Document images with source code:
-------------------------

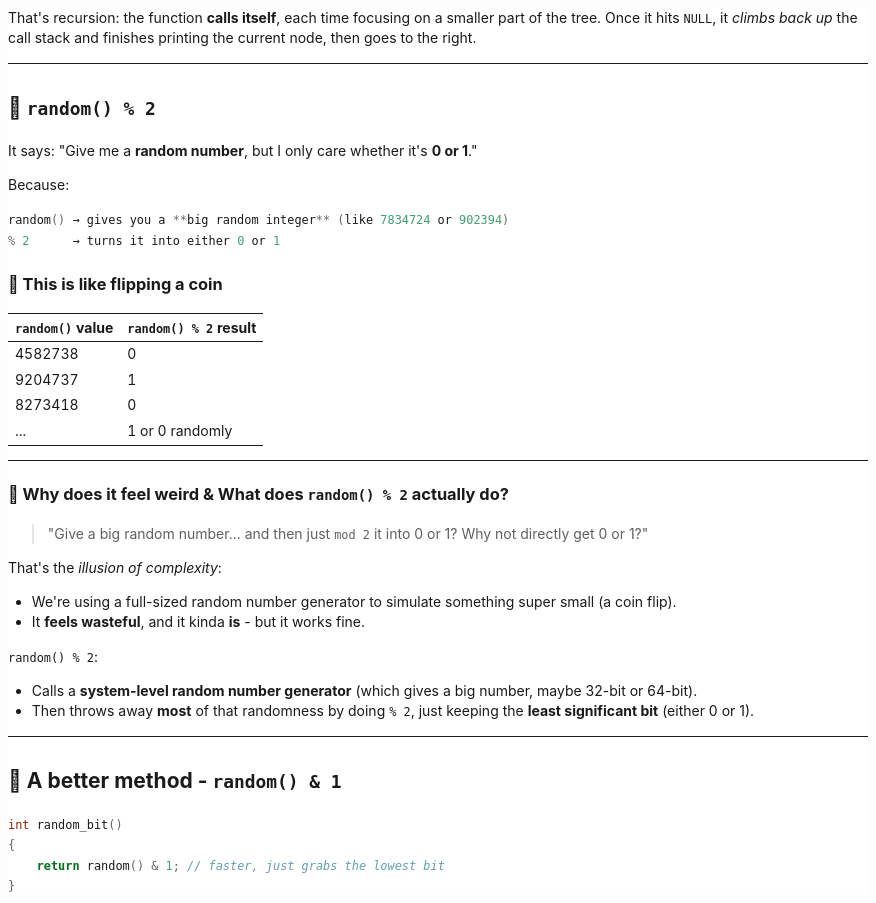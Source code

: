 That's recursion: the function **calls itself**, each time focusing on a smaller part of the tree.
Once it hits `NULL`, it *climbs back up* the call stack and finishes printing the current node, then goes to the right.

---

## 🧪 `random() % 2`

It says:
"Give me a **random number**, but I only care whether it's **0 or 1**."

Because:

```c
random() → gives you a **big random integer** (like 7834724 or 902394)
% 2      → turns it into either 0 or 1
```

### 🎲 This is like flipping a coin

| `random()` value | `random() % 2` result |
| ---------------- | --------------------- |
| 4582738          | 0                     |
| 9204737          | 1                     |
| 8273418          | 0                     |
| ...              | 1 or 0 randomly       |

---

### 🤔 Why does it feel weird & What does `random() % 2` actually do?

> "Give a big random number... and then just `mod 2` it into 0 or 1? Why not directly get 0 or 1?"

That's the *illusion of complexity*:

* We're using a full-sized random number generator to simulate something super small (a coin flip).
* It **feels wasteful**, and it kinda **is** - but it works fine.

`random() % 2`:

* Calls a **system-level random number generator** (which gives a big number, maybe 32-bit or 64-bit).
* Then throws away **most** of that randomness by doing `% 2`, just keeping the **least significant bit** (either 0 or 1).

---

## 🔎 A better method - `random() & 1`

```c
int random_bit()
{
    return random() & 1; // faster, just grabs the lowest bit
}
```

-------------------------

**EXERCISE BRIEF**
Would you restate the records above word for word and exclude the pictures?

**EXERCISE SOLUTION**
Source code

: That's recursion: the function **calls itself**, each time focusing on a smaller part of the tree.
Once it hits `NULL`, it *climbs back up* the call stack and finishes printing the current node, then goes to the right.

---

## 🧪 `random() % 2`

It says:
"Give me a **random number**, but I only care whether it's **0 or 1**."

Because:

```c
random() → gives you a **big random integer** (like 7834724 or 902394)
% 2      → turns it into either 0 or 1
```

### 🎲 This is like flipping a coin

| `random()` value | `random() % 2` result |
| ---------------- | --------------------- |
| 4582738          | 0                     |
| 9204737          | 1                     |
| 8273418          | 0                     |
| ...              | 1 or 0 randomly       |

---

### 🤔 Why does it feel weird & What does `random() % 2` actually do?

> "Give a big random number... and then just `mod 2` it into 0 or 1? Why not directly get 0 or 1?"

That's the *illusion of complexity*:

* We're using a full-sized random number generator to simulate something super small (a coin flip).
* It **feels wasteful**, and it kinda **is** - but it works fine.

`random() % 2`:

* Calls a **system-level random number generator** (which gives a big number, maybe 32-bit or 64-bit).
* Then throws away **most** of that randomness by doing `% 2`, just keeping the **least significant bit** (either 0 or 1).

---

## 🔎 A better method - `random() & 1`

```c
int random_bit()
{
    return random() & 1; // faster, just grabs the lowest bit
}
```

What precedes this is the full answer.